[Stored data entries]
______________________________
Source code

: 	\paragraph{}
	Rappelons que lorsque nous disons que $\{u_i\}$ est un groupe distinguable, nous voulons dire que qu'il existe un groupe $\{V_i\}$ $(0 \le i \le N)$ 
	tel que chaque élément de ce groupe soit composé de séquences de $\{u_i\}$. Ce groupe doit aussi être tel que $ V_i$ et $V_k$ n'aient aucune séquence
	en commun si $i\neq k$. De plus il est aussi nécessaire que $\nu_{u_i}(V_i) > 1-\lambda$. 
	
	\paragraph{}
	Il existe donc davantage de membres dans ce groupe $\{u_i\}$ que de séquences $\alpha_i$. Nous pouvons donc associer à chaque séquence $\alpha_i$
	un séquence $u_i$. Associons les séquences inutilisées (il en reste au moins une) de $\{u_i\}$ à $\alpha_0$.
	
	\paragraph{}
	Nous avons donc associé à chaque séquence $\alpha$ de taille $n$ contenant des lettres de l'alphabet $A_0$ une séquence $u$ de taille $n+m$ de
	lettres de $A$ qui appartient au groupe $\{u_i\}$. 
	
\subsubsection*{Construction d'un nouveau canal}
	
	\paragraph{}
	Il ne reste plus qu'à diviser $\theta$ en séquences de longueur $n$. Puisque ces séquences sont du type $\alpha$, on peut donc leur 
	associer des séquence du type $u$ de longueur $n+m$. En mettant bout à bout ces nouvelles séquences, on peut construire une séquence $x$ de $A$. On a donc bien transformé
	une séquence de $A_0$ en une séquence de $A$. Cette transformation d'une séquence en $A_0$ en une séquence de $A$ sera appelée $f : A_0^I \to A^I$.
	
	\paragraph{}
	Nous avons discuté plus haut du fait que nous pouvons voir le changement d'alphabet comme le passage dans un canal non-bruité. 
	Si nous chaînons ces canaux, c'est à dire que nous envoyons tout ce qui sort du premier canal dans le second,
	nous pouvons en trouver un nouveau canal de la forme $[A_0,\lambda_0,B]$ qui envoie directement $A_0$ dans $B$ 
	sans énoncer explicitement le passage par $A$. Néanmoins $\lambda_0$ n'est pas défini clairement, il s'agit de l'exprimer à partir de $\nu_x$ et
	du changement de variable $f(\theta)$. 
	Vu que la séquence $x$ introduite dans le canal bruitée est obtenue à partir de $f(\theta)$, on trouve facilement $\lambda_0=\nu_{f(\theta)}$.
______________________________
## PROMPT
For the word "donc", please count the lines in the data where it appears and respond with the number only.

## FINISHED EXERCISE
4